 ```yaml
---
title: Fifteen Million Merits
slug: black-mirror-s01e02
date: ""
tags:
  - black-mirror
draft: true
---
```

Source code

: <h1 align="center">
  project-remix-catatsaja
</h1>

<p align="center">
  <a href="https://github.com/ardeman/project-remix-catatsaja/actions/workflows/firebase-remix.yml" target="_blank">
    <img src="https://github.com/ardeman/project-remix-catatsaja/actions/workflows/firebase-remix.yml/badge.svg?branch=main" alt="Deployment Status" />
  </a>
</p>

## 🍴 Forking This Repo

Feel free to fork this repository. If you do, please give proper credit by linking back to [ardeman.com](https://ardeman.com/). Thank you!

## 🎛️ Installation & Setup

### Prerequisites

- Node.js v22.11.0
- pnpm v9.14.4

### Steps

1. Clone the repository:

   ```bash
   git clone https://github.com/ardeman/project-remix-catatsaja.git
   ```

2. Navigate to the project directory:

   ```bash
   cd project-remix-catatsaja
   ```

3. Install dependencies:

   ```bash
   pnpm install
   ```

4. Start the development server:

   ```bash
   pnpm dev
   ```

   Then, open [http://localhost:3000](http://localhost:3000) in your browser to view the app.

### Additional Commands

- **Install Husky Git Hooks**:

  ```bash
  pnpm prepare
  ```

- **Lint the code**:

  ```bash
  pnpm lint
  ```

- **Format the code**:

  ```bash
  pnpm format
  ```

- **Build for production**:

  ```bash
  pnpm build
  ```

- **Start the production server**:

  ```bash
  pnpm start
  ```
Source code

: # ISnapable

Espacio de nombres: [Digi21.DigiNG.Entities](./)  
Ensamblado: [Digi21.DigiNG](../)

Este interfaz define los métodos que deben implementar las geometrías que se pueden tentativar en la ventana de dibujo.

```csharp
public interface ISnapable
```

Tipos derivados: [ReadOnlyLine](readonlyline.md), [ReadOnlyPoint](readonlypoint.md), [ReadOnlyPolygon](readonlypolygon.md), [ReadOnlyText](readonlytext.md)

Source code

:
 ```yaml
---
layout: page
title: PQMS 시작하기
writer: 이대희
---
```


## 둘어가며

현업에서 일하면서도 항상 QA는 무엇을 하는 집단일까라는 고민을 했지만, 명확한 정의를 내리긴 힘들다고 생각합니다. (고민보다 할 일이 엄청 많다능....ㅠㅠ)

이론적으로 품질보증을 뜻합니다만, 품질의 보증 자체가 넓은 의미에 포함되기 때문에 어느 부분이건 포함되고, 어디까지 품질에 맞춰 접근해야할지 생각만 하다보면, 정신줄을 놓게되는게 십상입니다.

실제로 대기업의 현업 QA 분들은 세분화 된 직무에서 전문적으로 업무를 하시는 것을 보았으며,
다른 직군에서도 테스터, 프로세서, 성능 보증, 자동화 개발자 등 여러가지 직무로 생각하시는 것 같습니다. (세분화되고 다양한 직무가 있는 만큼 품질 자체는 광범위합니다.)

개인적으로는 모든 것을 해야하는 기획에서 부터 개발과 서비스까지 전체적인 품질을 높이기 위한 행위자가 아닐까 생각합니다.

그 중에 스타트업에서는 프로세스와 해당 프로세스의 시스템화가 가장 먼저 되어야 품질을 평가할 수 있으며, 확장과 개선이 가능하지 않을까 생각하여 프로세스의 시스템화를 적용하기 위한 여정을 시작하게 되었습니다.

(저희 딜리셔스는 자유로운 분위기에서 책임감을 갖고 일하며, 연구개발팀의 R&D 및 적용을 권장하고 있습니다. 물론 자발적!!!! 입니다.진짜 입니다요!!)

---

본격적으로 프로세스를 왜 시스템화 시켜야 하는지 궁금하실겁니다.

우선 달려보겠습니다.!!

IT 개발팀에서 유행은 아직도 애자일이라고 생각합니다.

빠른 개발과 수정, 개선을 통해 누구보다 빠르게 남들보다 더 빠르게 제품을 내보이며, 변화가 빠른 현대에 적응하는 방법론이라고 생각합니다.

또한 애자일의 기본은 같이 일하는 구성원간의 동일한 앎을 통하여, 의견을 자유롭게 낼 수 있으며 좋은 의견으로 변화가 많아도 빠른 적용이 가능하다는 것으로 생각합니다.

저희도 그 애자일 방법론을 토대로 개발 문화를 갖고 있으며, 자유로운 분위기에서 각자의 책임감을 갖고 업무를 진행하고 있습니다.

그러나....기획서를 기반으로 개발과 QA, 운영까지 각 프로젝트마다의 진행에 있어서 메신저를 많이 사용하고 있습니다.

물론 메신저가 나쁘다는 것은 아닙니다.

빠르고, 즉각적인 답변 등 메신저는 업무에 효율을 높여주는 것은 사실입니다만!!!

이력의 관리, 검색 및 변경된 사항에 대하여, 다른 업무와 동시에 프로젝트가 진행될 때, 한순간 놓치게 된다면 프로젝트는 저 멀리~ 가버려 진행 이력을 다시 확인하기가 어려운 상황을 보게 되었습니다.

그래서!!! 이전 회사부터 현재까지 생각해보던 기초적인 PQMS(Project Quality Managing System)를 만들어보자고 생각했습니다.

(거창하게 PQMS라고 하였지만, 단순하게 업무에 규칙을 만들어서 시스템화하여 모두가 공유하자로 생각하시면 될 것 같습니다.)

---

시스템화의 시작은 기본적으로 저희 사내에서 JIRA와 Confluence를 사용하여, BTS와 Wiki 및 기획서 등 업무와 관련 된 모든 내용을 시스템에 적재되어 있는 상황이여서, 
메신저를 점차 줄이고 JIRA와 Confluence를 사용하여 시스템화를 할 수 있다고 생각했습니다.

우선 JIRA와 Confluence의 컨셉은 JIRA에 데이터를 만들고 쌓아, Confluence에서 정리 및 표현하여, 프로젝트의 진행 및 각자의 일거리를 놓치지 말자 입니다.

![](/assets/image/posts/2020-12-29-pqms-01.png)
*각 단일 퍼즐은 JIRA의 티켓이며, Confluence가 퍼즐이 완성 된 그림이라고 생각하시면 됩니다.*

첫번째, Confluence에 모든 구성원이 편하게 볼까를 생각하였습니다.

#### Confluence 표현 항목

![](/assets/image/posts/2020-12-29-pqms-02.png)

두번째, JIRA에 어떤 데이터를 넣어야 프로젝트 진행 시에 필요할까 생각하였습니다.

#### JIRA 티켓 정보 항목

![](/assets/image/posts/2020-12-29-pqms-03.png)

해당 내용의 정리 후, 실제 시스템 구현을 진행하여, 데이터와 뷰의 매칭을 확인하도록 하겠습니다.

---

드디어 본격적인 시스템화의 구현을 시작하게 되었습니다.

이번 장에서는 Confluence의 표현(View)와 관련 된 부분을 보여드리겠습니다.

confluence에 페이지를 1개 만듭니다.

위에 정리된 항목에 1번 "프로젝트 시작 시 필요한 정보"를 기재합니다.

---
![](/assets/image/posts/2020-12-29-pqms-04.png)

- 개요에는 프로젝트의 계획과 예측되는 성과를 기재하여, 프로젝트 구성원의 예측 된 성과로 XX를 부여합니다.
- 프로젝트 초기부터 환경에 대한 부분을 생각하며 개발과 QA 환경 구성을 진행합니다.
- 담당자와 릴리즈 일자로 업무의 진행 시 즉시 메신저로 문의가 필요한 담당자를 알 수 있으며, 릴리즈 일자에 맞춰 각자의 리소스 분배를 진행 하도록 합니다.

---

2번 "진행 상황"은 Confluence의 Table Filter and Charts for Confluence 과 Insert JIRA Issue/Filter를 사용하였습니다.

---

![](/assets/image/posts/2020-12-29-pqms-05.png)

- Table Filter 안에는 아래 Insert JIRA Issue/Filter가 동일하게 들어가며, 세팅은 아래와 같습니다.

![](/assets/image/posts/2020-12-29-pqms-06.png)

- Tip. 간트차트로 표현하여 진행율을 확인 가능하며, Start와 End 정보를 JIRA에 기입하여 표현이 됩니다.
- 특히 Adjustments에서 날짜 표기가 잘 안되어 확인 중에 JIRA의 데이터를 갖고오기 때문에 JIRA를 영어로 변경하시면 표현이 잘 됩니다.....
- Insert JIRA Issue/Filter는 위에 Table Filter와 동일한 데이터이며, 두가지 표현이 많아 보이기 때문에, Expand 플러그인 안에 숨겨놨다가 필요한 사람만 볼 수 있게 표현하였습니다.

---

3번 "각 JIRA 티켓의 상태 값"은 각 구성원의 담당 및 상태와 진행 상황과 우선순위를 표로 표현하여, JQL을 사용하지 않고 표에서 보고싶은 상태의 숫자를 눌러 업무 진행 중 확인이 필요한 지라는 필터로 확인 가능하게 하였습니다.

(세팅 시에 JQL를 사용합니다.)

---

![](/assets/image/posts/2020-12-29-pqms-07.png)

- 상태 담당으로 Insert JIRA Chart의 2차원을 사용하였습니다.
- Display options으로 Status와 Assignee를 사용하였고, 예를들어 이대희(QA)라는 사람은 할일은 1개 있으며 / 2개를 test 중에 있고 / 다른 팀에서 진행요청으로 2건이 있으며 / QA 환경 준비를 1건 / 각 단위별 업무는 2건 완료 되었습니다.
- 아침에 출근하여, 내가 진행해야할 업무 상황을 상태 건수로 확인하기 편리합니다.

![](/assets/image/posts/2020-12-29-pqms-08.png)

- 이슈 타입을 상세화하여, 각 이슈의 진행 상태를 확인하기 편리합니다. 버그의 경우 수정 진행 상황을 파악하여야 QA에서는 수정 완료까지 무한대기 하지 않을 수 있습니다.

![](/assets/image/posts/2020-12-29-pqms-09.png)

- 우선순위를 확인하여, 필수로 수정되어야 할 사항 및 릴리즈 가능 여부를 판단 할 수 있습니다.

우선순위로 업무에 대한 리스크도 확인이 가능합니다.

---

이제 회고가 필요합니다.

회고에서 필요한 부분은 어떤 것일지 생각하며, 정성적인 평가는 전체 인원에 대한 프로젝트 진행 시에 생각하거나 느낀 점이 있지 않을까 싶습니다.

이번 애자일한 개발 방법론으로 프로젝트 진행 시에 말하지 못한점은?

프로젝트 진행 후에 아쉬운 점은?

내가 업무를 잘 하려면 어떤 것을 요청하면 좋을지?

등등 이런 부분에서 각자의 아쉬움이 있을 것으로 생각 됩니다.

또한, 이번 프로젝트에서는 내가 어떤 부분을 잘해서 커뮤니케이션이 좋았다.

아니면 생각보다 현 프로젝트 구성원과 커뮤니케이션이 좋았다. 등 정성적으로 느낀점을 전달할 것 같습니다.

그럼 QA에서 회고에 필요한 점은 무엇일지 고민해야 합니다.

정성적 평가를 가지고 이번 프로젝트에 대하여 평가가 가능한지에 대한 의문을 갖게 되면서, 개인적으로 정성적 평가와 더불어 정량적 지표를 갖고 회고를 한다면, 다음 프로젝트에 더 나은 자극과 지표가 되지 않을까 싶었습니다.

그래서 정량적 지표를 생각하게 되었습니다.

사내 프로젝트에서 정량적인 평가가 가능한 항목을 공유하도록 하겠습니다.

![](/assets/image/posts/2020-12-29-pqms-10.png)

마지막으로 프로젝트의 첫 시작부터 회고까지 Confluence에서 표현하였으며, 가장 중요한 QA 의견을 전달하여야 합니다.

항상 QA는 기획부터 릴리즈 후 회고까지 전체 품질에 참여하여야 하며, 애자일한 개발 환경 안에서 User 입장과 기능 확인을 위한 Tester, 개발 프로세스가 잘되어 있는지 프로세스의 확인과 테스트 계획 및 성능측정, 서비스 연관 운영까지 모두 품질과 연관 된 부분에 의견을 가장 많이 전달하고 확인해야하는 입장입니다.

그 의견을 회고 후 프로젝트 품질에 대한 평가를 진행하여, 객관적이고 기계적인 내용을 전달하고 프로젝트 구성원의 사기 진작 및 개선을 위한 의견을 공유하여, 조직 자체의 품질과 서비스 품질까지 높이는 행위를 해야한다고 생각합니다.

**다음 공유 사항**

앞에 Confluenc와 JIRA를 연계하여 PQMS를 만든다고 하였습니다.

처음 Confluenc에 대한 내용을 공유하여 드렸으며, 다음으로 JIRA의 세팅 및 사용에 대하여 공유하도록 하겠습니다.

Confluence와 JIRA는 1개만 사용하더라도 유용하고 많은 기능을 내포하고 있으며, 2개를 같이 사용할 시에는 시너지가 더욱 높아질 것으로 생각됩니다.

YOUR GOAL :: Copy each line of the entries that includes the word "생각하였습니다".

WRITTEN RESPONSE ::
첫번째, Confluence에 모든 구성원이 편하게 볼까를 생각하였습니다.
두번째, JIRA에 어떤 데이터를 넣어야 프로젝트 진행 시에 필요할까 생각하였습니다.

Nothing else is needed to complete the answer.